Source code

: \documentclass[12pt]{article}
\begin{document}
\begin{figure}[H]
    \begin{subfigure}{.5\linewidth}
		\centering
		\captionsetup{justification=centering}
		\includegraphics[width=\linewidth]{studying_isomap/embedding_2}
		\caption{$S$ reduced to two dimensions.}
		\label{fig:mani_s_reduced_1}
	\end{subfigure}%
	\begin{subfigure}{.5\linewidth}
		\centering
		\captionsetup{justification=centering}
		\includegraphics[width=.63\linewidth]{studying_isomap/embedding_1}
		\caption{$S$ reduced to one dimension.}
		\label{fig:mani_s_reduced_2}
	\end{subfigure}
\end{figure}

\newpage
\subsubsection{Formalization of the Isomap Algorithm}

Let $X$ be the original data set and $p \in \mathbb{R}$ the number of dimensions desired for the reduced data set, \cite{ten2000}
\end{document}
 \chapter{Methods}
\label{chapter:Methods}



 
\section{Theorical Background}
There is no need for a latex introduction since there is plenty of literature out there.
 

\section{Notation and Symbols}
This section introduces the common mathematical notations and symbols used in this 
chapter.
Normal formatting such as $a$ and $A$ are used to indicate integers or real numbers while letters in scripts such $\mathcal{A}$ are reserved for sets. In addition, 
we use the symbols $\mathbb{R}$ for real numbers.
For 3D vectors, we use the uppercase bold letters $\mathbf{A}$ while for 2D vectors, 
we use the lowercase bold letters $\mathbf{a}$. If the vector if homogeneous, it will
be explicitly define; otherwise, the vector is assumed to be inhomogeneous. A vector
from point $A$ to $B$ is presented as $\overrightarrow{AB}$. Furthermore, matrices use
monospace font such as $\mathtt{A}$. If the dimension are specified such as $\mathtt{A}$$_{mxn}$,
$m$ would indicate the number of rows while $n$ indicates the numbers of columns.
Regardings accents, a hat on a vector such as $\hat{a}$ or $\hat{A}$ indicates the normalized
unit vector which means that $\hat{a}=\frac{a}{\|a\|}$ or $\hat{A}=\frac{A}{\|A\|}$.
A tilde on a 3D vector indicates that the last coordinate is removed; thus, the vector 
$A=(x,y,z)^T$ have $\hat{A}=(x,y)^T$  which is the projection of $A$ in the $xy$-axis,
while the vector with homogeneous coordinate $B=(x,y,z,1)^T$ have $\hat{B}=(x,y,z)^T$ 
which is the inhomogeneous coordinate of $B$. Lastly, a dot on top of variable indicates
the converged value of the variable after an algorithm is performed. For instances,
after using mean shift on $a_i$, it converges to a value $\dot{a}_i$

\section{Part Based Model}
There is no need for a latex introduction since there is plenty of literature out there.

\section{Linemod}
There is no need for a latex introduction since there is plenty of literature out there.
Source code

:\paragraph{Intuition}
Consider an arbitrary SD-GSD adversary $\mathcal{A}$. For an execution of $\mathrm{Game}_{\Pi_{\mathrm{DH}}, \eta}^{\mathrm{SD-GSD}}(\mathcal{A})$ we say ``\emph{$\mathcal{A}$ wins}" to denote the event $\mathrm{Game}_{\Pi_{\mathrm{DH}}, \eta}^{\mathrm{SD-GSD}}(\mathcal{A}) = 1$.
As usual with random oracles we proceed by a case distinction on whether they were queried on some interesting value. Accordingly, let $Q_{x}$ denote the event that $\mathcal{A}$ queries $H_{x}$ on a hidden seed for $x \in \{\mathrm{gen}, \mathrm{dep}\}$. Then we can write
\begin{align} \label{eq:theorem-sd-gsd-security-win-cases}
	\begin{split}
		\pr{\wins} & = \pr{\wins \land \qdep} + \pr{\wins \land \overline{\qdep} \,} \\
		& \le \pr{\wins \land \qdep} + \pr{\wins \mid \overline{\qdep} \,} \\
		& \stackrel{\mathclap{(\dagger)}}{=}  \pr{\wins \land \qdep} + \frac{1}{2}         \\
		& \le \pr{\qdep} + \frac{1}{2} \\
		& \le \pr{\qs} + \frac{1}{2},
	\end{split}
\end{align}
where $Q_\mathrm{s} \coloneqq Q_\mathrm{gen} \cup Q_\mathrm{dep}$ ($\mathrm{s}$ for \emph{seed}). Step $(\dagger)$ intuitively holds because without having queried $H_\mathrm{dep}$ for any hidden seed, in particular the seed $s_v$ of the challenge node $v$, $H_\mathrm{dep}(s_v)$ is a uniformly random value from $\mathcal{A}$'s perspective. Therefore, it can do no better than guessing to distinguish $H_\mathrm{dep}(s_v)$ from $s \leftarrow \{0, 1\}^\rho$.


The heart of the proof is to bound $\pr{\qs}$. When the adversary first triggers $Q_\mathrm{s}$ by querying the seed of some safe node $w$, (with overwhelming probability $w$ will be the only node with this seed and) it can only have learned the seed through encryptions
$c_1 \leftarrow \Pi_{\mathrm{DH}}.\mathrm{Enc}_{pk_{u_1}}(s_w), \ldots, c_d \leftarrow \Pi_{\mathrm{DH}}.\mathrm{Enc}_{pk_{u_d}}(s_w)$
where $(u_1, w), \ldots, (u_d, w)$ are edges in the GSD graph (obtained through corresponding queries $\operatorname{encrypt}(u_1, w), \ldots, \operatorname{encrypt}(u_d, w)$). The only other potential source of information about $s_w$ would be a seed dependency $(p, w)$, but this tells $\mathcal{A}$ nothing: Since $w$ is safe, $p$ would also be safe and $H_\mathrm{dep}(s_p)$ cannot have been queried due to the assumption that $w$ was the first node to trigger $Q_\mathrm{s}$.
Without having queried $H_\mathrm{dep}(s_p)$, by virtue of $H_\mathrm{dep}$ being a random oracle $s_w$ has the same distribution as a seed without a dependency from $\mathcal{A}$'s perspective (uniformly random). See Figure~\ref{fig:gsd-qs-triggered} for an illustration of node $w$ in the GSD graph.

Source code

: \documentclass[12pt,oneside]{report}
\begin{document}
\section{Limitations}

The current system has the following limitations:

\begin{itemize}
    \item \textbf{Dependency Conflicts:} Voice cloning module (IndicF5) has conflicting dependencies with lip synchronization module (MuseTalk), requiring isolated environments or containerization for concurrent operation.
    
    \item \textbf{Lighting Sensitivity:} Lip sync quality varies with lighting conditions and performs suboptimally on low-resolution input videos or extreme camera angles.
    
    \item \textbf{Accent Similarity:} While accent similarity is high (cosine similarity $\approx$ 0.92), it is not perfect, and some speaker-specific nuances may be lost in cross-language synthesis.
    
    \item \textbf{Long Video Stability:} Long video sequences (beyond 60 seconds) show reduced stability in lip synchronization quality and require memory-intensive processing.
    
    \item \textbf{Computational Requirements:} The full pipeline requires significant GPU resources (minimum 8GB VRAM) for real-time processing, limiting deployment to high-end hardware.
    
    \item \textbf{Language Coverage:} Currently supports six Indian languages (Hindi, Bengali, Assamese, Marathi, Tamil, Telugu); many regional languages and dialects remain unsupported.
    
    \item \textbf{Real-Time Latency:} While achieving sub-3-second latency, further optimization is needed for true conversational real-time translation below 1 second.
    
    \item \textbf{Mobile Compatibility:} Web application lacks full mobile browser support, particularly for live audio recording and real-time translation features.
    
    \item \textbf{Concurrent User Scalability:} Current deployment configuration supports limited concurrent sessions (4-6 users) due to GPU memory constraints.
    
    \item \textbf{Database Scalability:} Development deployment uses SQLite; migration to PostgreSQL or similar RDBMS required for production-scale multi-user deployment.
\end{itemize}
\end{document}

::::::::

▶ **Task to complete**: Give the data again, exactly.

▶ **Response to this exercise**:
Source code

: \documentclass[12pt]{article}
\begin{document}
\begin{figure}[H]
    \begin{subfigure}{.5\linewidth}
		\centering
		\captionsetup{justification=centering}
		\includegraphics[width=\linewidth]{studying_isomap/embedding_2}
		\caption{$S$ reduced to two dimensions.}
		\label{fig:mani_s_reduced_1}
	\end{subfigure}%
	\begin{subfigure}{.5\linewidth}
		\centering
		\captionsetup{justification=centering}
		\includegraphics[width=.63\linewidth]{studying_isomap/embedding_1}
		\caption{$S$ reduced to one dimension.}
		\label{fig:mani_s_reduced_2}
	\end{subfigure}
\end{figure}

\newpage
\subsubsection{Formalization of the Isomap Algorithm}

Let $X$ be the original data set and $p \in \mathbb{R}$ the number of dimensions desired for the reduced data set, \cite{ten2000}
\end{document}
 \chapter{Methods}
\label{chapter:Methods}



 
\section{Theorical Background}
There is no need for a latex introduction since there is plenty of literature out there.
 

\section{Notation and Symbols}
This section introduces the common mathematical notations and symbols used in this 
chapter.
Normal formatting such as $a$ and $A$ are used to indicate integers or real numbers while letters in scripts such $\mathcal{A}$ are reserved for sets. In addition, 
we use the symbols $\mathbb{R}$ for real numbers.
For 3D vectors, we use the uppercase bold letters $\mathbf{A}$ while for 2D vectors, 
we use the lowercase bold letters $\mathbf{a}$. If the vector if homogeneous, it will
be explicitly define; otherwise, the vector is assumed to be inhomogeneous. A vector
from point $A$ to $B$ is presented as $\overrightarrow{AB}$. Furthermore, matrices use
monospace font such as $\mathtt{A}$. If the dimension are specified such as $\mathtt{A}$$_{mxn}$,
$m$ would indicate the number of rows while $n$ indicates the numbers of columns.
Regardings accents, a hat on a vector such as $\hat{a}$ or $\hat{A}$ indicates the normalized
unit vector which means that $\hat{a}=\frac{a}{\|a\|}$ or $\hat{A}=\frac{A}{\|A\|}$.
A tilde on a 3D vector indicates that the last coordinate is removed; thus, the vector 
$A=(x,y,z)^T$ have $\hat{A}=(x,y)^T$  which is the projection of $A$ in the $xy$-axis,
while the vector with homogeneous coordinate $B=(x,y,z,1)^T$ have $\hat{B}=(x,y,z)^T$ 
which is the inhomogeneous coordinate of $B$. Lastly, a dot on top of variable indicates
the converged value of the variable after an algorithm is performed. For instances,
after using mean shift on $a_i$, it converges to a value $\dot{a}_i$

\section{Part Based Model}
There is no need for a latex introduction since there is plenty of literature out there.

\section{Linemod}
There is no need for a latex introduction since there is plenty of literature out there.
Source code

:\paragraph{Intuition}
Consider an arbitrary SD-GSD adversary $\mathcal{A}$. For an execution of $\mathrm{Game}_{\Pi_{\mathrm{DH}}, \eta}^{\mathrm{SD-GSD}}(\mathcal{A})$ we say ``\emph{$\mathcal{A}$ wins}" to denote the event $\mathrm{Game}_{\Pi_{\mathrm{DH}}, \eta}^{\mathrm{SD-GSD}}(\mathcal{A}) = 1$.
As usual with random oracles we proceed by a case distinction on whether they were queried on some interesting value. Accordingly, let $Q_{x}$ denote the event that $\mathcal{A}$ queries $H_{x}$ on a hidden seed for $x \in \{\mathrm{gen}, \mathrm{dep}\}$. Then we can write
\begin{align} \label{eq:theorem-sd-gsd-security-win-cases}
	\begin{split}
		\pr{\wins} & = \pr{\wins \land \qdep} + \pr{\wins \land \overline{\qdep} \,} \\
		& \le \pr{\wins \land \qdep} + \pr{\wins \mid \overline{\qdep} \,} \\
		& \stackrel{\mathclap{(\dagger)}}{=}  \pr{\wins \land \qdep} + \frac{1}{2}         \\
		& \le \pr{\qdep} + \frac{1}{2} \\
		& \le \pr{\qs} + \frac{1}{2},
	\end{split}
\end{align}
where $Q_\mathrm{s} \coloneqq Q_\mathrm{gen} \cup Q_\mathrm{dep}$ ($\mathrm{s}$ for \emph{seed}). Step $(\dagger)$ intuitively holds because without having queried $H_\mathrm{dep}$ for any hidden seed, in particular the seed $s_v$ of the challenge node $v$, $H_\mathrm{dep}(s_v)$ is a uniformly random value from $\mathcal{A}$'s perspective. Therefore, it can do no better than guessing to distinguish $H_\mathrm{dep}(s_v)$ from $s \leftarrow \{0, 1\}^\rho$.


The heart of the proof is to bound $\pr{\qs}$. When the adversary first triggers $Q_\mathrm{s}$ by querying the seed of some safe node $w$, (with overwhelming probability $w$ will be the only node with this seed and) it can only have learned the seed through encryptions
$c_1 \leftarrow \Pi_{\mathrm{DH}}.\mathrm{Enc}_{pk_{u_1}}(s_w), \ldots, c_d \leftarrow \Pi_{\mathrm{DH}}.\mathrm{Enc}_{pk_{u_d}}(s_w)$
where $(u_1, w), \ldots, (u_d, w)$ are edges in the GSD graph (obtained through corresponding queries $\operatorname{encrypt}(u_1, w), \ldots, \operatorname{encrypt}(u_d, w)$). The only other potential source of information about $s_w$ would be a seed dependency $(p, w)$, but this tells $\mathcal{A}$ nothing: Since $w$ is safe, $p$ would also be safe and $H_\mathrm{dep}(s_p)$ cannot have been queried due to the assumption that $w$ was the first node to trigger $Q_\mathrm{s}$.
Without having queried $H_\mathrm{dep}(s_p)$, by virtue of $H_\mathrm{dep}$ being a random oracle $s_w$ has the same distribution as a seed without a dependency from $\mathcal{A}$'s perspective (uniformly random). See Figure~\ref{fig:gsd-qs-triggered} for an illustration of node $w$ in the GSD graph.

Source code

: \documentclass[12pt,oneside]{report}
\begin{document}
\section{Limitations}

The current system has the following limitations:

\begin{itemize}
    \item \textbf{Dependency Conflicts:} Voice cloning module (IndicF5) has conflicting dependencies with lip synchronization module (MuseTalk), requiring isolated environments or containerization for concurrent operation.
    
    \item \textbf{Lighting Sensitivity:} Lip sync quality varies with lighting conditions and performs suboptimally on low-resolution input videos or extreme camera angles.
    
    \item \textbf{Accent Similarity:} While accent similarity is high (cosine similarity $\approx$ 0.92), it is not perfect, and some speaker-specific nuances may be lost in cross-language synthesis.
    
    \item \textbf{Long Video Stability:} Long video sequences (beyond 60 seconds) show reduced stability in lip synchronization quality and require memory-intensive processing.
    
    \item \textbf{Computational Requirements:} The full pipeline requires significant GPU resources (minimum 8GB VRAM) for real-time processing, limiting deployment to high-end hardware.
    
    \item \textbf{Language Coverage:} Currently supports six Indian languages (Hindi, Bengali, Assamese, Marathi, Tamil, Telugu); many regional languages and dialects remain unsupported.
    
    \item \textbf{Real-Time Latency:} While achieving sub-3-second latency, further optimization is needed for true conversational real-time translation below 1 second.
    
    \item \textbf{Mobile Compatibility:} Web application lacks full mobile browser support, particularly for live audio recording and real-time translation features.
    
    \item \textbf{Concurrent User Scalability:} Current deployment configuration supports limited concurrent sessions (4-6 users) due to GPU memory constraints.
    
    \item \textbf{Database Scalability:} Development deployment uses SQLite; migration to PostgreSQL or similar RDBMS required for production-scale multi-user deployment.
\end{itemize}
\end{document}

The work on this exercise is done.